#### EXERCISE AIM
From the records below, copy out each line that has the word "core".

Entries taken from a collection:
----
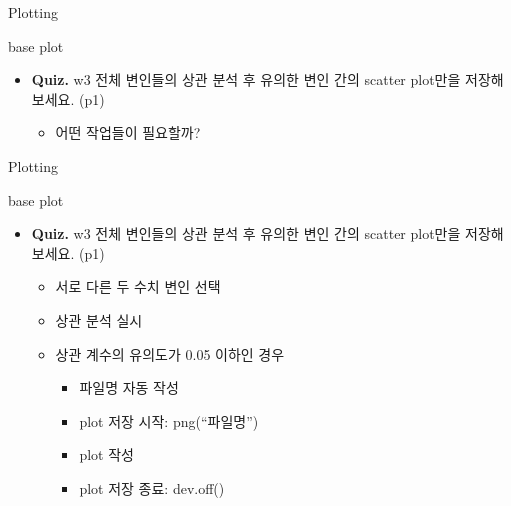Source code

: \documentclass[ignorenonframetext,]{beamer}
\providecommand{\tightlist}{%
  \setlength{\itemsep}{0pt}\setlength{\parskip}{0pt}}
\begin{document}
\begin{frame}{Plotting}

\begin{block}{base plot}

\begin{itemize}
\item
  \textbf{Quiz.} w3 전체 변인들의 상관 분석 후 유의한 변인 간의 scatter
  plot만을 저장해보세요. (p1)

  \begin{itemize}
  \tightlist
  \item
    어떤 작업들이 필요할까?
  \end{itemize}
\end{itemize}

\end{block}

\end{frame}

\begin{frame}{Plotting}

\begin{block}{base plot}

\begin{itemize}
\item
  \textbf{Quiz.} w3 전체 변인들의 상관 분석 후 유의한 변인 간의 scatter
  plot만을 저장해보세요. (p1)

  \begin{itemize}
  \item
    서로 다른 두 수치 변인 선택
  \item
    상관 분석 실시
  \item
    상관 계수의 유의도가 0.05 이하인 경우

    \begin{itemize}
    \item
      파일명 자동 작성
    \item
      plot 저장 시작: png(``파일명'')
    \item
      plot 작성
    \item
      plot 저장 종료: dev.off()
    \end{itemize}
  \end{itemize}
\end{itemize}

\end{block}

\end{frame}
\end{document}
----
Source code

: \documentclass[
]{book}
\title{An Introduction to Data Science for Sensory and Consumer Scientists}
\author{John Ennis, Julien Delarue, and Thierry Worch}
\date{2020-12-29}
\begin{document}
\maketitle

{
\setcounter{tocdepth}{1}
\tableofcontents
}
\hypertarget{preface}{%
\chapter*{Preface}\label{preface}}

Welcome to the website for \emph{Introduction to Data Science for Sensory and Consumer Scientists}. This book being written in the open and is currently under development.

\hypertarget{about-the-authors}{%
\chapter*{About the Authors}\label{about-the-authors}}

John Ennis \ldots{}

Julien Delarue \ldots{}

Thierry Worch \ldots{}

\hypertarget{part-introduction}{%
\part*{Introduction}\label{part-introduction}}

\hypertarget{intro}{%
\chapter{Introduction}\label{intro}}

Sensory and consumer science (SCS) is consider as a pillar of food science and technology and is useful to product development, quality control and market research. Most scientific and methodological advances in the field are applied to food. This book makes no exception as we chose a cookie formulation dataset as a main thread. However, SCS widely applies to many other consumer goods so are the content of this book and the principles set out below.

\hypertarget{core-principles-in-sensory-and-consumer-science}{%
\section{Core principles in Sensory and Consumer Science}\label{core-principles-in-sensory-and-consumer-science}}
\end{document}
----
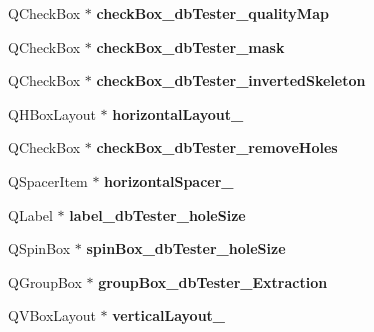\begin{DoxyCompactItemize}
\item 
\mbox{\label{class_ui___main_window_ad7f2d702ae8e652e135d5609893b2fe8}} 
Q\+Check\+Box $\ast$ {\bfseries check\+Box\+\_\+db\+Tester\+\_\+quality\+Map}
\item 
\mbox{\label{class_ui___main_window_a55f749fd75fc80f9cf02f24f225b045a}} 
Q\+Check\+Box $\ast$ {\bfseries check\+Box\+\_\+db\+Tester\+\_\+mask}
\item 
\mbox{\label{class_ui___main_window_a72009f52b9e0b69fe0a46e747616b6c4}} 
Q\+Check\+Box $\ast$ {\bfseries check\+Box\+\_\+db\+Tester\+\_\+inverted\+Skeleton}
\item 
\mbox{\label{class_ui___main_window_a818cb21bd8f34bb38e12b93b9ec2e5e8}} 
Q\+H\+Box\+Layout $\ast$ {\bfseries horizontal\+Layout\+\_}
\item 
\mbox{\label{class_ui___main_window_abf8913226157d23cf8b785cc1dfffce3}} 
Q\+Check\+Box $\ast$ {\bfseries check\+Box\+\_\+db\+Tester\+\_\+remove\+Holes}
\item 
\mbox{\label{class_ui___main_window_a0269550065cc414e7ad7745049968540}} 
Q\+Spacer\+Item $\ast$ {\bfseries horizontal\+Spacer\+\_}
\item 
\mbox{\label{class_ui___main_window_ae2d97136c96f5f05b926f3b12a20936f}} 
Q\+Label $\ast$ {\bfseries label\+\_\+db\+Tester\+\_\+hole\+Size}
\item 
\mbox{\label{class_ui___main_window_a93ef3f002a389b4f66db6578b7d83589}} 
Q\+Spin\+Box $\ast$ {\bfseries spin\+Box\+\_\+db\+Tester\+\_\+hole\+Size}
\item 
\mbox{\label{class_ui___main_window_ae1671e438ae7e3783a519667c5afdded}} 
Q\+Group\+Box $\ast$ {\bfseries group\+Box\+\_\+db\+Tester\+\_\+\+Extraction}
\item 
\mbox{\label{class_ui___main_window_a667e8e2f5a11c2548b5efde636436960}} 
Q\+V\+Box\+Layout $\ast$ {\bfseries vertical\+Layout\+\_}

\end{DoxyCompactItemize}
----
#### SOLUTION
\hypertarget{core-principles-in-sensory-and-consumer-science}{%
\section{Core principles in Sensory and Consumer Science}\label{core-principles-in-sensory-and-consumer-science}}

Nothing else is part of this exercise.